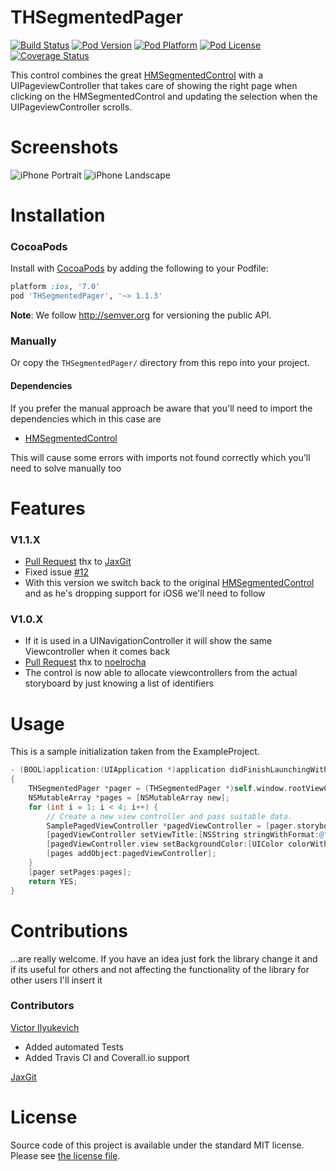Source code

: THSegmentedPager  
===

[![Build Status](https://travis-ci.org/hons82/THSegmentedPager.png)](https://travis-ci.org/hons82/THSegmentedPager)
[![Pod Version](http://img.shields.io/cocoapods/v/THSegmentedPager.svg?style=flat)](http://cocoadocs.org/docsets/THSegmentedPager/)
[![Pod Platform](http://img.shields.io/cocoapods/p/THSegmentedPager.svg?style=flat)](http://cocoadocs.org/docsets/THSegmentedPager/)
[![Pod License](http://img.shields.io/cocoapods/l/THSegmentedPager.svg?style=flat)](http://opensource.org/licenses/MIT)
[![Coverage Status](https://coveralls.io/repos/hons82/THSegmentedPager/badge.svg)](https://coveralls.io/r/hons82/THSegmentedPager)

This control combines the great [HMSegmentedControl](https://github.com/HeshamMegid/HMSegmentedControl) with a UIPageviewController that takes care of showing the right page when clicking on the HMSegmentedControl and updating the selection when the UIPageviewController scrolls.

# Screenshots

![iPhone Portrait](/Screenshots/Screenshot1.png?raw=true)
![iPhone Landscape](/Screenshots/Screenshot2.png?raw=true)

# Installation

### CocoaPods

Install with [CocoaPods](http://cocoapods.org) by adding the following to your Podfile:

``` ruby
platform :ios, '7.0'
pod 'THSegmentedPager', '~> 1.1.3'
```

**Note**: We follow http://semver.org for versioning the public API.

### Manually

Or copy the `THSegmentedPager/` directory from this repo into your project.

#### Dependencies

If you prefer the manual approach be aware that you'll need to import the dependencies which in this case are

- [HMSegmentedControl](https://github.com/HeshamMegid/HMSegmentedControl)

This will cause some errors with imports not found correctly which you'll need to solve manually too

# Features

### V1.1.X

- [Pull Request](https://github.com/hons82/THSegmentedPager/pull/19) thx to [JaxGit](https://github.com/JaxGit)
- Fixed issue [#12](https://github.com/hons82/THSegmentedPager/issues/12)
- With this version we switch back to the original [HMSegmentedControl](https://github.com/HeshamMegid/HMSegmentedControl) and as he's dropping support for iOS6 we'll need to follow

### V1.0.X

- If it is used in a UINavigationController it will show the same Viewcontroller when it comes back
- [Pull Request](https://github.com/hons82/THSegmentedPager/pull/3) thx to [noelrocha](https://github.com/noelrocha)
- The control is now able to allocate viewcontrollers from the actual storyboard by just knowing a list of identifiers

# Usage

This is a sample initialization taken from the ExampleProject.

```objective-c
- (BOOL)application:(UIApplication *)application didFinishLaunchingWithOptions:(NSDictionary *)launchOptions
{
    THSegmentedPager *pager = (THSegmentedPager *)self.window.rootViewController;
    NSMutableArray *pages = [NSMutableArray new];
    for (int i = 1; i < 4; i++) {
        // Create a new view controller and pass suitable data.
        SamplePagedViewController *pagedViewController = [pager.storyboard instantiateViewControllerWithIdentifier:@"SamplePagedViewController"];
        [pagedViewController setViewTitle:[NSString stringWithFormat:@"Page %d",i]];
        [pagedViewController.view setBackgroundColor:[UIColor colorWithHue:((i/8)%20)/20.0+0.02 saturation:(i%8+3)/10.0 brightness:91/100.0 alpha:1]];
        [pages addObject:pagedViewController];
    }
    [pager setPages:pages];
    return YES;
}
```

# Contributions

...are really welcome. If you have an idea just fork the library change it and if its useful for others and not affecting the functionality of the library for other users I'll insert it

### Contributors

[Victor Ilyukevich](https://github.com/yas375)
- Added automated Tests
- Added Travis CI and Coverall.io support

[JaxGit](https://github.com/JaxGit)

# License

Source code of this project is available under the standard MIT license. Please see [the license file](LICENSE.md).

▸ **What you need to do**: Retype only the stretch of lines above starting at the one with "thx to [JaxGit](https://github.com/JaxGit)" and stopping at the one with "### Contributors", exactly as written, with both kept.

▸ **Result of this exercise**:
- [Pull Request](https://github.com/hons82/THSegmentedPager/pull/19) thx to [JaxGit](https://github.com/JaxGit)
- Fixed issue [#12](https://github.com/hons82/THSegmentedPager/issues/12)
- With this version we switch back to the original [HMSegmentedControl](https://github.com/HeshamMegid/HMSegmentedControl) and as he's dropping support for iOS6 we'll need to follow

### V1.0.X

- If it is used in a UINavigationController it will show the same Viewcontroller when it comes back
- [Pull Request](https://github.com/hons82/THSegmentedPager/pull/3) thx to [noelrocha](https://github.com/noelrocha)
- The control is now able to allocate viewcontrollers from the actual storyboard by just knowing a list of identifiers

# Usage

This is a sample initialization taken from the ExampleProject.

```objective-c
- (BOOL)application:(UIApplication *)application didFinishLaunchingWithOptions:(NSDictionary *)launchOptions
{
    THSegmentedPager *pager = (THSegmentedPager *)self.window.rootViewController;
    NSMutableArray *pages = [NSMutableArray new];
    for (int i = 1; i < 4; i++) {
        // Create a new view controller and pass suitable data.
        SamplePagedViewController *pagedViewController = [pager.storyboard instantiateViewControllerWithIdentifier:@"SamplePagedViewController"];
        [pagedViewController setViewTitle:[NSString stringWithFormat:@"Page %d",i]];
        [pagedViewController.view setBackgroundColor:[UIColor colorWithHue:((i/8)%20)/20.0+0.02 saturation:(i%8+3)/10.0 brightness:91/100.0 alpha:1]];
        [pages addObject:pagedViewController];
    }
    [pager setPages:pages];
    return YES;
}
```

# Contributions

...are really welcome. If you have an idea just fork the library change it and if its useful for others and not affecting the functionality of the library for other users I'll insert it

### Contributors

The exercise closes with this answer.